:: Information ::

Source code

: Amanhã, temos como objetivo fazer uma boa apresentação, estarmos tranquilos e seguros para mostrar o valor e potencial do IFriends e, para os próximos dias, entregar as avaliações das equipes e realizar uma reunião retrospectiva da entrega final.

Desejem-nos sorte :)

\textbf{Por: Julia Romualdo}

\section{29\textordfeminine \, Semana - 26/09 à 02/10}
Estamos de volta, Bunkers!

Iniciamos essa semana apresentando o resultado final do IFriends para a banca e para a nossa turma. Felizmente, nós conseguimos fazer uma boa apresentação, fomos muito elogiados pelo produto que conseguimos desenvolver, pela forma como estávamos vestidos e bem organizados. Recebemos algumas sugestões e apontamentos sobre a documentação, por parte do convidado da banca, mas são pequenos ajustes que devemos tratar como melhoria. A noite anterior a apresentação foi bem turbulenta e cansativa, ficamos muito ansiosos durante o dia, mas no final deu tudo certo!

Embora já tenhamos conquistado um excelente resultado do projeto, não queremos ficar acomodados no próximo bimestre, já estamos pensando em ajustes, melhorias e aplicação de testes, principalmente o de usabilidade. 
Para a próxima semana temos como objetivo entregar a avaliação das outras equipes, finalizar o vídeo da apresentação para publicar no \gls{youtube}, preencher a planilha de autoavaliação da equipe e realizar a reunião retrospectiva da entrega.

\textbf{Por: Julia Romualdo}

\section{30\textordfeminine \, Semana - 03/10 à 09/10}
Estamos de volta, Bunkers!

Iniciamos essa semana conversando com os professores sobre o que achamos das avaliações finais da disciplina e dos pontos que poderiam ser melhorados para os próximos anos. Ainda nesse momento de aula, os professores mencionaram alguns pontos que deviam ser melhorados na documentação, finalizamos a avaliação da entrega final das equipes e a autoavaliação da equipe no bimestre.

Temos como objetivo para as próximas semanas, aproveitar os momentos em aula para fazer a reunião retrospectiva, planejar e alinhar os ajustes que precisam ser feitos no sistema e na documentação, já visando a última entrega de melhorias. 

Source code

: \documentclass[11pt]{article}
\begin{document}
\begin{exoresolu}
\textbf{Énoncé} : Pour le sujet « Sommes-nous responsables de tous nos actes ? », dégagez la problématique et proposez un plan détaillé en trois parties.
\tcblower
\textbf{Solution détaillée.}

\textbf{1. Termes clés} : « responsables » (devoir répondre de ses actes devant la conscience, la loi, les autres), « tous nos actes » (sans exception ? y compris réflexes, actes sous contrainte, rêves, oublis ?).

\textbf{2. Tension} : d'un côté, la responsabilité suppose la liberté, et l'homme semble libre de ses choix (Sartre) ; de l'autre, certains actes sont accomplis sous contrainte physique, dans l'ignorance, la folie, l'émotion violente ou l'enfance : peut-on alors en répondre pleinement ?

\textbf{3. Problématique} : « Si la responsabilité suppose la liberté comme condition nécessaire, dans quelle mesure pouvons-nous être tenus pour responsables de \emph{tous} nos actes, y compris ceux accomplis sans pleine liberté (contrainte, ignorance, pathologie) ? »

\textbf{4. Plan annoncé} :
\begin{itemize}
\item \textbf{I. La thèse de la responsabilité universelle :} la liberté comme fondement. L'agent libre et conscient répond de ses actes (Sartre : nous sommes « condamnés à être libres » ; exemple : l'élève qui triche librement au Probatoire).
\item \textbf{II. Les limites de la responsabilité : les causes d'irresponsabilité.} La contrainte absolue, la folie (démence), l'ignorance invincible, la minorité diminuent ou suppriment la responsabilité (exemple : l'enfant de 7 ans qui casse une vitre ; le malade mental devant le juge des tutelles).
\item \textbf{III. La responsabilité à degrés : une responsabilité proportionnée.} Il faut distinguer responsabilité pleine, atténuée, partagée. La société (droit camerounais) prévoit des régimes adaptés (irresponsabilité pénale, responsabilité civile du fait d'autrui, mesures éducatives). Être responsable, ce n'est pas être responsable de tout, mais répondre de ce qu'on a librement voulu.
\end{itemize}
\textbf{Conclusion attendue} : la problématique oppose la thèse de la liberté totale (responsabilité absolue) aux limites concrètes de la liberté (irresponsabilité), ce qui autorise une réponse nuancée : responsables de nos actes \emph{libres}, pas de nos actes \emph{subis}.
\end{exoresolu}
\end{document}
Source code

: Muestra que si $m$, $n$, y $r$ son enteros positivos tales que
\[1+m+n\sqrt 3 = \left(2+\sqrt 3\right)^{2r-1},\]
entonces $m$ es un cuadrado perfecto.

:: About this task ::
Would you copy each line of the data exactly as it appears above?

:: Exercise response ::
Source code

: Amanhã, temos como objetivo fazer uma boa apresentação, estarmos tranquilos e seguros para mostrar o valor e potencial do IFriends e, para os próximos dias, entregar as avaliações das equipes e realizar uma reunião retrospectiva da entrega final.

Desejem-nos sorte :)

\textbf{Por: Julia Romualdo}

\section{29\textordfeminine \, Semana - 26/09 à 02/10}
Estamos de volta, Bunkers!

Iniciamos essa semana apresentando o resultado final do IFriends para a banca e para a nossa turma. Felizmente, nós conseguimos fazer uma boa apresentação, fomos muito elogiados pelo produto que conseguimos desenvolver, pela forma como estávamos vestidos e bem organizados. Recebemos algumas sugestões e apontamentos sobre a documentação, por parte do convidado da banca, mas são pequenos ajustes que devemos tratar como melhoria. A noite anterior a apresentação foi bem turbulenta e cansativa, ficamos muito ansiosos durante o dia, mas no final deu tudo certo!

Embora já tenhamos conquistado um excelente resultado do projeto, não queremos ficar acomodados no próximo bimestre, já estamos pensando em ajustes, melhorias e aplicação de testes, principalmente o de usabilidade. 
Para a próxima semana temos como objetivo entregar a avaliação das outras equipes, finalizar o vídeo da apresentação para publicar no \gls{youtube}, preencher a planilha de autoavaliação da equipe e realizar a reunião retrospectiva da entrega.

\textbf{Por: Julia Romualdo}

\section{30\textordfeminine \, Semana - 03/10 à 09/10}
Estamos de volta, Bunkers!

Iniciamos essa semana conversando com os professores sobre o que achamos das avaliações finais da disciplina e dos pontos que poderiam ser melhorados para os próximos anos. Ainda nesse momento de aula, os professores mencionaram alguns pontos que deviam ser melhorados na documentação, finalizamos a avaliação da entrega final das equipes e a autoavaliação da equipe no bimestre.

Temos como objetivo para as próximas semanas, aproveitar os momentos em aula para fazer a reunião retrospectiva, planejar e alinhar os ajustes que precisam ser feitos no sistema e na documentação, já visando a última entrega de melhorias. 

Source code

: \documentclass[11pt]{article}
\begin{document}
\begin{exoresolu}
\textbf{Énoncé} : Pour le sujet « Sommes-nous responsables de tous nos actes ? », dégagez la problématique et proposez un plan détaillé en trois parties.
\tcblower
\textbf{Solution détaillée.}

\textbf{1. Termes clés} : « responsables » (devoir répondre de ses actes devant la conscience, la loi, les autres), « tous nos actes » (sans exception ? y compris réflexes, actes sous contrainte, rêves, oublis ?).

\textbf{2. Tension} : d'un côté, la responsabilité suppose la liberté, et l'homme semble libre de ses choix (Sartre) ; de l'autre, certains actes sont accomplis sous contrainte physique, dans l'ignorance, la folie, l'émotion violente ou l'enfance : peut-on alors en répondre pleinement ?

\textbf{3. Problématique} : « Si la responsabilité suppose la liberté comme condition nécessaire, dans quelle mesure pouvons-nous être tenus pour responsables de \emph{tous} nos actes, y compris ceux accomplis sans pleine liberté (contrainte, ignorance, pathologie) ? »

\textbf{4. Plan annoncé} :
\begin{itemize}
\item \textbf{I. La thèse de la responsabilité universelle :} la liberté comme fondement. L'agent libre et conscient répond de ses actes (Sartre : nous sommes « condamnés à être libres » ; exemple : l'élève qui triche librement au Probatoire).
\item \textbf{II. Les limites de la responsabilité : les causes d'irresponsabilité.} La contrainte absolue, la folie (démence), l'ignorance invincible, la minorité diminuent ou suppriment la responsabilité (exemple : l'enfant de 7 ans qui casse une vitre ; le malade mental devant le juge des tutelles).
\item \textbf{III. La responsabilité à degrés : une responsabilité proportionnée.} Il faut distinguer responsabilité pleine, atténuée, partagée. La société (droit camerounais) prévoit des régimes adaptés (irresponsabilité pénale, responsabilité civile du fait d'autrui, mesures éducatives). Être responsable, ce n'est pas être responsable de tout, mais répondre de ce qu'on a librement voulu.
\end{itemize}
\textbf{Conclusion attendue} : la problématique oppose la thèse de la liberté totale (responsabilité absolue) aux limites concrètes de la liberté (irresponsabilité), ce qui autorise une réponse nuancée : responsables de nos actes \emph{libres}, pas de nos actes \emph{subis}.
\end{exoresolu}
\end{document}
Source code

: Muestra que si $m$, $n$, y $r$ son enteros positivos tales que
\[1+m+n\sqrt 3 = \left(2+\sqrt 3\right)^{2r-1},\]
entonces $m$ es un cuadrado perfecto.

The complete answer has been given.